Abstract

The Joint Direct Attack Munition (JDAM) provides a low-cost accuracy enhancement to existing MK-83, MK-84, and BLU-109 weapons. Low-cost has been achieved through the use of commercial standards and high-volume production techniques. Accuracy improvements are achieved with a GPS-aided Inertial Navigation System (INS), an adaptive optimal guidance algorithm, an autopilot featuring a robust servo structure, and a tail actuator subsystem. Flight testing has demonstrated an impact uncertainty considerably less than the 13 meter Circular Error Probable (CEP) requirement in CPS-aided missions. This paper focuses on the JDAM navigator and Kalman filter algorithms that support both GPS-aided and unaided missions. The GPS-aided navigator consists of a tightly-coupled GPS/INS integration that supports both conventional and relative GPS operation. During GPS-aided operation, the JDAM Kalman filter is configured to estimate the basic kinematics states, calibrate critical inertial sensors, estimate GPS receiver clock errors, and estimate line-of-sight biases between the weapon and each NAVSTAR satellite tracked during the mission. JDAM also includes an unaided navigation mode that is used if GPS is denied.
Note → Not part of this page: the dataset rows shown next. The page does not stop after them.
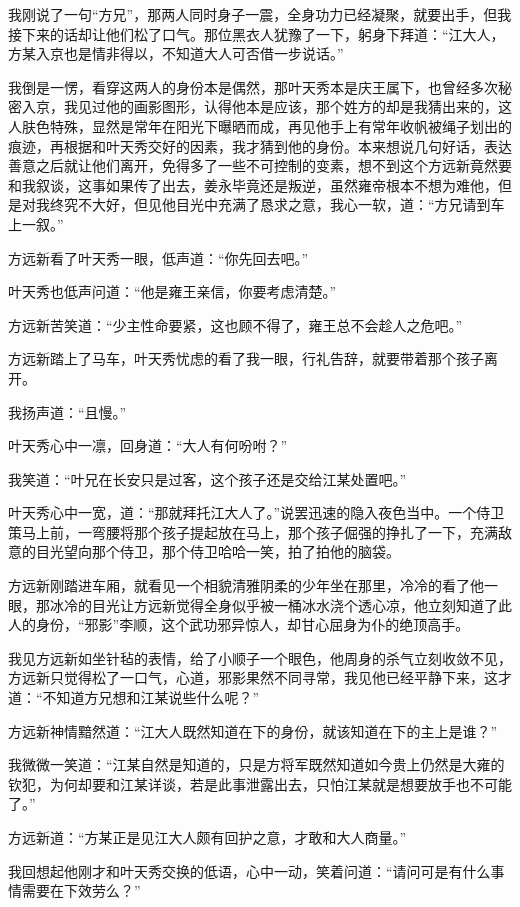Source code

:我刚说了一句“方兄”，那两人同时身子一震，全身功力已经凝聚，就要出手，但我接下来的话却让他们松了口气。那位黑衣人犹豫了一下，躬身下拜道：“江大人，方某入京也是情非得以，不知道大人可否借一步说话。”

我倒是一愣，看穿这两人的身份本是偶然，那叶天秀本是庆王属下，也曾经多次秘密入京，我见过他的画影图形，认得他本是应该，那个姓方的却是我猜出来的，这人肤色特殊，显然是常年在阳光下曝晒而成，再见他手上有常年收帆被绳子划出的痕迹，再根据和叶天秀交好的因素，我才猜到他的身份。本来想说几句好话，表达善意之后就让他们离开，免得多了一些不可控制的变素，想不到这个方远新竟然要和我叙谈，这事如果传了出去，姜永毕竟还是叛逆，虽然雍帝根本不想为难他，但是对我终究不大好，但见他目光中充满了恳求之意，我心一软，道：“方兄请到车上一叙。”

方远新看了叶天秀一眼，低声道：“你先回去吧。”

叶天秀也低声问道：“他是雍王亲信，你要考虑清楚。”

方远新苦笑道：“少主性命要紧，这也顾不得了，雍王总不会趁人之危吧。”

方远新踏上了马车，叶天秀忧虑的看了我一眼，行礼告辞，就要带着那个孩子离开。

我扬声道：“且慢。”

叶天秀心中一凛，回身道：“大人有何吩咐？”

我笑道：“叶兄在长安只是过客，这个孩子还是交给江某处置吧。”

叶天秀心中一宽，道：“那就拜托江大人了。”说罢迅速的隐入夜色当中。一个侍卫策马上前，一弯腰将那个孩子提起放在马上，那个孩子倔强的挣扎了一下，充满敌意的目光望向那个侍卫，那个侍卫哈哈一笑，拍了拍他的脑袋。

方远新刚踏进车厢，就看见一个相貌清雅阴柔的少年坐在那里，冷冷的看了他一眼，那冰冷的目光让方远新觉得全身似乎被一桶冰水浇个透心凉，他立刻知道了此人的身份，“邪影”李顺，这个武功邪异惊人，却甘心屈身为仆的绝顶高手。

我见方远新如坐针毡的表情，给了小顺子一个眼色，他周身的杀气立刻收敛不见，方远新只觉得松了一口气，心道，邪影果然不同寻常，我见他已经平静下来，这才道：“不知道方兄想和江某说些什么呢？”

方远新神情黯然道：“江大人既然知道在下的身份，就该知道在下的主上是谁？”

我微微一笑道：“江某自然是知道的，只是方将军既然知道如今贵上仍然是大雍的钦犯，为何却要和江某详谈，若是此事泄露出去，只怕江某就是想要放手也不可能了。”

方远新道：“方某正是见江大人颇有回护之意，才敢和大人商量。”

我回想起他刚才和叶天秀交换的低语，心中一动，笑着问道：“请问可是有什么事情需要在下效劳么？”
Unaided navigation relies on a transfer alignment algorithm to align the weapon's navigator to the carrier aircraft's navigator and to calibrate critical inertial sensors before release. Transfer alignment enhancements include senescence error estimation and an adaptive Kalman filter tuning algorithm that modifies filter process noise based on the weapon's vibration environment.